**Work instructions:** Please return all of the entries below exactly as they are written.
START Supplied material
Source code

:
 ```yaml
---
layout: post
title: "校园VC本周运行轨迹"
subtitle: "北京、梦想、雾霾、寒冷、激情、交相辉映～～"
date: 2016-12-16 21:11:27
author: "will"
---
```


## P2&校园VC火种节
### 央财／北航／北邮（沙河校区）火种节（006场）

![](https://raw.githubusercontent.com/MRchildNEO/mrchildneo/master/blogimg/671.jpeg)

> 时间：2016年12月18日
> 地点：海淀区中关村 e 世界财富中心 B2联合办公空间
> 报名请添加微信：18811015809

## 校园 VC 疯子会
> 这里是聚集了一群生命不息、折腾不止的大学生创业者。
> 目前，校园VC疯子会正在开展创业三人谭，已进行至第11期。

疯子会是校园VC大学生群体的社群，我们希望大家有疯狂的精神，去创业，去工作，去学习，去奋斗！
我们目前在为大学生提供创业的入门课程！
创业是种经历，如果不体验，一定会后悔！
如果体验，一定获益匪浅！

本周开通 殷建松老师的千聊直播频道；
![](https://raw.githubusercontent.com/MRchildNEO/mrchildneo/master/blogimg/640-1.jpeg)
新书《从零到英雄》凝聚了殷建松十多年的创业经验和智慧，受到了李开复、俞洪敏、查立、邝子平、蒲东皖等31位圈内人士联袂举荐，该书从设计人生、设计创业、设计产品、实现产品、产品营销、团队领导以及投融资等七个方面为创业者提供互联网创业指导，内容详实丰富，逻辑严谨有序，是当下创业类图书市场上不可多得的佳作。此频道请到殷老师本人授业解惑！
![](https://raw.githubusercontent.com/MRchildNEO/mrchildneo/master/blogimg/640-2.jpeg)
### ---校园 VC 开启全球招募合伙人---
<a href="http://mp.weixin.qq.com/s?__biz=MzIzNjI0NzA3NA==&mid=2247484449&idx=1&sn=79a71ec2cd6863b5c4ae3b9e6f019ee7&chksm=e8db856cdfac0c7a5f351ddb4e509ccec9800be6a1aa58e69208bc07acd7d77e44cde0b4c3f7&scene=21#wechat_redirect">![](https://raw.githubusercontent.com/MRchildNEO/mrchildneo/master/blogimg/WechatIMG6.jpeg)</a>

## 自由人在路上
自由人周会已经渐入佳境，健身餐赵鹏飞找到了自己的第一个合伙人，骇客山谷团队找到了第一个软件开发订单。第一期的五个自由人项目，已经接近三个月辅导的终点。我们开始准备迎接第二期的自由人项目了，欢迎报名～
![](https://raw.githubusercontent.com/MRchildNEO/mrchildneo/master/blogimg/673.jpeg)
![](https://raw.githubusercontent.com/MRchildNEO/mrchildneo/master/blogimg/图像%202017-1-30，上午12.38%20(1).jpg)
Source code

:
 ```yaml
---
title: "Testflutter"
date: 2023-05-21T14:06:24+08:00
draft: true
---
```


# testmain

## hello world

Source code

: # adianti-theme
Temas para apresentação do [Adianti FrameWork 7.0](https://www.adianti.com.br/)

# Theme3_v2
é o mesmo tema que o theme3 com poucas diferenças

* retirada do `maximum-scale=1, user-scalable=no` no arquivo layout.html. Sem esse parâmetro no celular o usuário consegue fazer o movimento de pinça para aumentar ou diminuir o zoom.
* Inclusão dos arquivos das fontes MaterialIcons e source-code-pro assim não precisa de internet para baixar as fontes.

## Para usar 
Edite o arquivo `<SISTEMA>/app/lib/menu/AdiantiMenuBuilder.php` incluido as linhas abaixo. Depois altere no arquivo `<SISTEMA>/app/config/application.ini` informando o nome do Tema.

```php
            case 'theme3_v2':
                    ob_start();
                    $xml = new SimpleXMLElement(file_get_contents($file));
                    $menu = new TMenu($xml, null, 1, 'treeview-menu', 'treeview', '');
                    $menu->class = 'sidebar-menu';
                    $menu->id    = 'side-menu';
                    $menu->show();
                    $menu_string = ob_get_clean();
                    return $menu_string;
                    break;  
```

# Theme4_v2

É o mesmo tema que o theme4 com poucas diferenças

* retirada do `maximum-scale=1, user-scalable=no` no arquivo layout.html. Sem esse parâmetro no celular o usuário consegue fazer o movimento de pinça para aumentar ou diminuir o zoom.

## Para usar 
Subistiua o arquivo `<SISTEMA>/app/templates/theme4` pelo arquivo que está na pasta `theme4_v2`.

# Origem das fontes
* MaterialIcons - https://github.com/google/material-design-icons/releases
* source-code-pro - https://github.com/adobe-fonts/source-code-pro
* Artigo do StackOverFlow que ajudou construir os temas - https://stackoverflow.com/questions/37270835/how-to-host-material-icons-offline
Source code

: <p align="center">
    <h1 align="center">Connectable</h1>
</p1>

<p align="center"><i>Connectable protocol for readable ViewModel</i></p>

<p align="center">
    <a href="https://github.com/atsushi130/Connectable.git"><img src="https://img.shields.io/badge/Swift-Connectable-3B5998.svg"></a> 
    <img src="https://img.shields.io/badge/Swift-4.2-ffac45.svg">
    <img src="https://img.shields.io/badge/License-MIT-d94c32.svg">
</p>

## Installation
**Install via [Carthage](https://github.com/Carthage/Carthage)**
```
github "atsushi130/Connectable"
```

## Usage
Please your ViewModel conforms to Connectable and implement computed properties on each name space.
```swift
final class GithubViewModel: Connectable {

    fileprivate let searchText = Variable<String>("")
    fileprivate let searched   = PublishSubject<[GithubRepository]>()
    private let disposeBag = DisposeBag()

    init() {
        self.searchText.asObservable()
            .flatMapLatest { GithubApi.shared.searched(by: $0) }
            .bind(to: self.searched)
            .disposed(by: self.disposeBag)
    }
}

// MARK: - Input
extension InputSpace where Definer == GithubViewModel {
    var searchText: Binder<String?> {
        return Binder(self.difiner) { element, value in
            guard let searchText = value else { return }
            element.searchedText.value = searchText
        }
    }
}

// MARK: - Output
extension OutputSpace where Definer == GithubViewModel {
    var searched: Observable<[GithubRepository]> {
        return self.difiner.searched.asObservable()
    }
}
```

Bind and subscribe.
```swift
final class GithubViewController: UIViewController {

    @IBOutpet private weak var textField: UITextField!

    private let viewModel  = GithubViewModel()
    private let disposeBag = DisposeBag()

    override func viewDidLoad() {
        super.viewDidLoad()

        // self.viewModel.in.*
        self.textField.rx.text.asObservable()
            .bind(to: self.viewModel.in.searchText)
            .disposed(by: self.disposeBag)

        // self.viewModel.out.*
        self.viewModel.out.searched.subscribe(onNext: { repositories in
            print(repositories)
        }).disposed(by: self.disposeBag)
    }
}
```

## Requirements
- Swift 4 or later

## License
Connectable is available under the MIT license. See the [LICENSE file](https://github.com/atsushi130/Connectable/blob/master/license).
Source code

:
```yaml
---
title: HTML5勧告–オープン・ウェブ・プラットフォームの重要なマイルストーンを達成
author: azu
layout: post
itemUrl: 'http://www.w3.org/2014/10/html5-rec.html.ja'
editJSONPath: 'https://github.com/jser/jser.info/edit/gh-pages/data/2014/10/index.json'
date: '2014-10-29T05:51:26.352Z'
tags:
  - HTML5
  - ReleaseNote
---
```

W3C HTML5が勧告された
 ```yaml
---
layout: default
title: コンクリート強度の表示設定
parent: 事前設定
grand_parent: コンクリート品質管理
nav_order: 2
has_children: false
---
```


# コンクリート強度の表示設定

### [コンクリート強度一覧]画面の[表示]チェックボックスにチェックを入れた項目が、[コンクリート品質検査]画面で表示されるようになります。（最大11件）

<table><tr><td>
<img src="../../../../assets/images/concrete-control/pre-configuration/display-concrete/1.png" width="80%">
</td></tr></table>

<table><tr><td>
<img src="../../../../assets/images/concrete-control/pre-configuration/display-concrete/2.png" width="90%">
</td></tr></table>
END Supplied material
**Your solution:**
Source code

:
 ```yaml
---
layout: post
title: "校园VC本周运行轨迹"
subtitle: "北京、梦想、雾霾、寒冷、激情、交相辉映～～"
date: 2016-12-16 21:11:27
author: "will"
---
```


## P2&校园VC火种节
### 央财／北航／北邮（沙河校区）火种节（006场）

![](https://raw.githubusercontent.com/MRchildNEO/mrchildneo/master/blogimg/671.jpeg)

> 时间：2016年12月18日
> 地点：海淀区中关村 e 世界财富中心 B2联合办公空间
> 报名请添加微信：18811015809

## 校园 VC 疯子会
> 这里是聚集了一群生命不息、折腾不止的大学生创业者。
> 目前，校园VC疯子会正在开展创业三人谭，已进行至第11期。

疯子会是校园VC大学生群体的社群，我们希望大家有疯狂的精神，去创业，去工作，去学习，去奋斗！
我们目前在为大学生提供创业的入门课程！
创业是种经历，如果不体验，一定会后悔！
如果体验，一定获益匪浅！

本周开通 殷建松老师的千聊直播频道；
![](https://raw.githubusercontent.com/MRchildNEO/mrchildneo/master/blogimg/640-1.jpeg)
新书《从零到英雄》凝聚了殷建松十多年的创业经验和智慧，受到了李开复、俞洪敏、查立、邝子平、蒲东皖等31位圈内人士联袂举荐，该书从设计人生、设计创业、设计产品、实现产品、产品营销、团队领导以及投融资等七个方面为创业者提供互联网创业指导，内容详实丰富，逻辑严谨有序，是当下创业类图书市场上不可多得的佳作。此频道请到殷老师本人授业解惑！
![](https://raw.githubusercontent.com/MRchildNEO/mrchildneo/master/blogimg/640-2.jpeg)
### ---校园 VC 开启全球招募合伙人---
<a href="http://mp.weixin.qq.com/s?__biz=MzIzNjI0NzA3NA==&mid=2247484449&idx=1&sn=79a71ec2cd6863b5c4ae3b9e6f019ee7&chksm=e8db856cdfac0c7a5f351ddb4e509ccec9800be6a1aa58e69208bc07acd7d77e44cde0b4c3f7&scene=21#wechat_redirect">![](https://raw.githubusercontent.com/MRchildNEO/mrchildneo/master/blogimg/WechatIMG6.jpeg)</a>

## 自由人在路上
自由人周会已经渐入佳境，健身餐赵鹏飞找到了自己的第一个合伙人，骇客山谷团队找到了第一个软件开发订单。第一期的五个自由人项目，已经接近三个月辅导的终点。我们开始准备迎接第二期的自由人项目了，欢迎报名～
![](https://raw.githubusercontent.com/MRchildNEO/mrchildneo/master/blogimg/673.jpeg)
![](https://raw.githubusercontent.com/MRchildNEO/mrchildneo/master/blogimg/图像%202017-1-30，上午12.38%20(1).jpg)
Source code

:
 ```yaml
---
title: "Testflutter"
date: 2023-05-21T14:06:24+08:00
draft: true
---
```


# testmain

## hello world

Source code

: # adianti-theme
Temas para apresentação do [Adianti FrameWork 7.0](https://www.adianti.com.br/)

# Theme3_v2
é o mesmo tema que o theme3 com poucas diferenças

* retirada do `maximum-scale=1, user-scalable=no` no arquivo layout.html. Sem esse parâmetro no celular o usuário consegue fazer o movimento de pinça para aumentar ou diminuir o zoom.
* Inclusão dos arquivos das fontes MaterialIcons e source-code-pro assim não precisa de internet para baixar as fontes.

## Para usar 
Edite o arquivo `<SISTEMA>/app/lib/menu/AdiantiMenuBuilder.php` incluido as linhas abaixo. Depois altere no arquivo `<SISTEMA>/app/config/application.ini` informando o nome do Tema.

```php
            case 'theme3_v2':
                    ob_start();
                    $xml = new SimpleXMLElement(file_get_contents($file));
                    $menu = new TMenu($xml, null, 1, 'treeview-menu', 'treeview', '');
                    $menu->class = 'sidebar-menu';
                    $menu->id    = 'side-menu';
                    $menu->show();
                    $menu_string = ob_get_clean();
                    return $menu_string;
                    break;  
```

# Theme4_v2

É o mesmo tema que o theme4 com poucas diferenças

* retirada do `maximum-scale=1, user-scalable=no` no arquivo layout.html. Sem esse parâmetro no celular o usuário consegue fazer o movimento de pinça para aumentar ou diminuir o zoom.

## Para usar 
Subistiua o arquivo `<SISTEMA>/app/templates/theme4` pelo arquivo que está na pasta `theme4_v2`.

# Origem das fontes
* MaterialIcons - https://github.com/google/material-design-icons/releases
* source-code-pro - https://github.com/adobe-fonts/source-code-pro
* Artigo do StackOverFlow que ajudou construir os temas - https://stackoverflow.com/questions/37270835/how-to-host-material-icons-offline
Source code

: <p align="center">
    <h1 align="center">Connectable</h1>
</p1>

<p align="center"><i>Connectable protocol for readable ViewModel</i></p>

<p align="center">
    <a href="https://github.com/atsushi130/Connectable.git"><img src="https://img.shields.io/badge/Swift-Connectable-3B5998.svg"></a> 
    <img src="https://img.shields.io/badge/Swift-4.2-ffac45.svg">
    <img src="https://img.shields.io/badge/License-MIT-d94c32.svg">
</p>

## Installation
**Install via [Carthage](https://github.com/Carthage/Carthage)**
```
github "atsushi130/Connectable"
```

## Usage
Please your ViewModel conforms to Connectable and implement computed properties on each name space.
```swift
final class GithubViewModel: Connectable {

    fileprivate let searchText = Variable<String>("")
    fileprivate let searched   = PublishSubject<[GithubRepository]>()
    private let disposeBag = DisposeBag()

    init() {
        self.searchText.asObservable()
            .flatMapLatest { GithubApi.shared.searched(by: $0) }
            .bind(to: self.searched)
            .disposed(by: self.disposeBag)
    }
}

// MARK: - Input
extension InputSpace where Definer == GithubViewModel {
    var searchText: Binder<String?> {
        return Binder(self.difiner) { element, value in
            guard let searchText = value else { return }
            element.searchedText.value = searchText
        }
    }
}

// MARK: - Output
extension OutputSpace where Definer == GithubViewModel {
    var searched: Observable<[GithubRepository]> {
        return self.difiner.searched.asObservable()
    }
}
```

Bind and subscribe.
```swift
final class GithubViewController: UIViewController {

    @IBOutpet private weak var textField: UITextField!

    private let viewModel  = GithubViewModel()
    private let disposeBag = DisposeBag()

    override func viewDidLoad() {
        super.viewDidLoad()

        // self.viewModel.in.*
        self.textField.rx.text.asObservable()
            .bind(to: self.viewModel.in.searchText)
            .disposed(by: self.disposeBag)

        // self.viewModel.out.*
        self.viewModel.out.searched.subscribe(onNext: { repositories in
            print(repositories)
        }).disposed(by: self.disposeBag)
    }
}
```

## Requirements
- Swift 4 or later

## License
Connectable is available under the MIT license. See the [LICENSE file](https://github.com/atsushi130/Connectable/blob/master/license).
Source code

:
```yaml
---
title: HTML5勧告–オープン・ウェブ・プラットフォームの重要なマイルストーンを達成
author: azu
layout: post
itemUrl: 'http://www.w3.org/2014/10/html5-rec.html.ja'
editJSONPath: 'https://github.com/jser/jser.info/edit/gh-pages/data/2014/10/index.json'
date: '2014-10-29T05:51:26.352Z'
tags:
  - HTML5
  - ReleaseNote
---
```

W3C HTML5が勧告された
 ```yaml
---
layout: default
title: コンクリート強度の表示設定
parent: 事前設定
grand_parent: コンクリート品質管理
nav_order: 2
has_children: false
---
```


# コンクリート強度の表示設定

### [コンクリート強度一覧]画面の[表示]チェックボックスにチェックを入れた項目が、[コンクリート品質検査]画面で表示されるようになります。（最大11件）

<table><tr><td>
<img src="../../../../assets/images/concrete-control/pre-configuration/display-concrete/1.png" width="80%">
</td></tr></table>

<table><tr><td>
<img src="../../../../assets/images/concrete-control/pre-configuration/display-concrete/2.png" width="90%">
</td></tr></table>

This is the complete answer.